How to determine the direction of the robot from the image?

I am developing a robot that can work in a corn factory and controlled by compass sensors, but I want to use the camera as the eye of a robot and use image processing to detect the angle of the motion error.

These are sample images.

processed image processed image raw image raw image segmented image segmented image

I use the next step

  • Step 1: The current method I use will convert the color value to HSV, modified from this code

  • Step 2: Thus, it will detect the selected color, which is brown or dirty, then I collect the left and right colors of brown or the selected color of each line of the image in two arrays (red dot).

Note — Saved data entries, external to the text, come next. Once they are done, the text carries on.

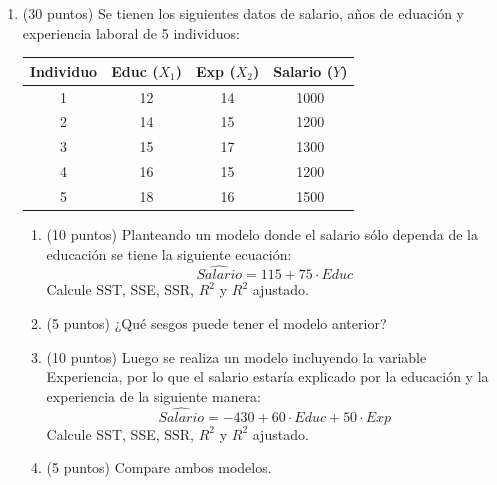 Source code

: \documentclass[10pt,a4paper]{article}
\begin{document}
\begin{enumerate}
Se plantea un modelo donde el Puntaje esta dado por:
$$Puntaje = \beta_0 + \beta_1 CI + u$$

\begin{enumerate}
    \item (5 puntos) Explique por qué en este modelo es importante suponer que $E(u|X)=0$. ¿Qué pasaría si este supuesto no se cumple?

    \item (15 puntos) Calcule los estimadores del modelo, $\hat{\beta_0}$ y $\hat{\beta_1}$, que describen el comportamiento del Puntaje en función del CI.

    \item (5 puntos) ¿Qué representan los valores de $\hat{\beta_0}$ y $\hat{\beta_1}$?
\end{enumerate}

\item (30 puntos) Se tienen los siguientes datos de salario, años de eduación y experiencia laboral de 5 individuos:
\begin{center}
\begin{tabular}{|c|c|c|c|}
\hline
\textbf{Individuo} & \textbf{Educ} ($X_1$) & \textbf{Exp} ($X_2$)  & \textbf{Salario ($Y$)}\\
\hline
1 & 12 & 14 & 1000 \\
2 & 14 & 15 & 1200 \\
3 & 15 & 17 & 1300 \\
4 & 16 & 15 & 1200 \\
5 & 18 & 16 & 1500 \\
\hline
\end{tabular}
\end{center}

\begin{enumerate}
    \item (10 puntos) Planteando un modelo donde el salario sólo dependa de la educación se tiene la siguiente ecuación:
    $$\widehat{Salario} = 115 + 75 \cdot Educ$$
    Calcule SST, SSE, SSR, $R^2$ y $R^2$ ajustado.

    \item (5 puntos) ¿Qué sesgos puede tener el modelo anterior?

    \item (10 puntos) Luego se realiza un modelo incluyendo la variable Experiencia, por lo que el salario estaría explicado por la educación y la experiencia de la siguiente manera:
    $$\widehat{Salario} = -430 + 60 \cdot Educ + 50 \cdot Exp$$
    Calcule SST, SSE, SSR, $R^2$ y $R^2$ ajustado.

    \item (5 puntos) Compare ambos modelos. 
\end{enumerate}

\end{enumerate}
\end{document}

  • Step 3: I will build a 2 linear regression line as a blue dot and calculate the intersection point as a pink dot
  • Step 4: Draw a green line to compare the pink dot with other images. I'm not sure what to do with this green line.
  • The problem is that dirt or brown exists between the corn leaf, and then I force my code to skip the calculation

The question is how to filter the brown pixel between the corn leaf or another area that is not on the corn path? What algorithm or methodology should I study or apply to this problem?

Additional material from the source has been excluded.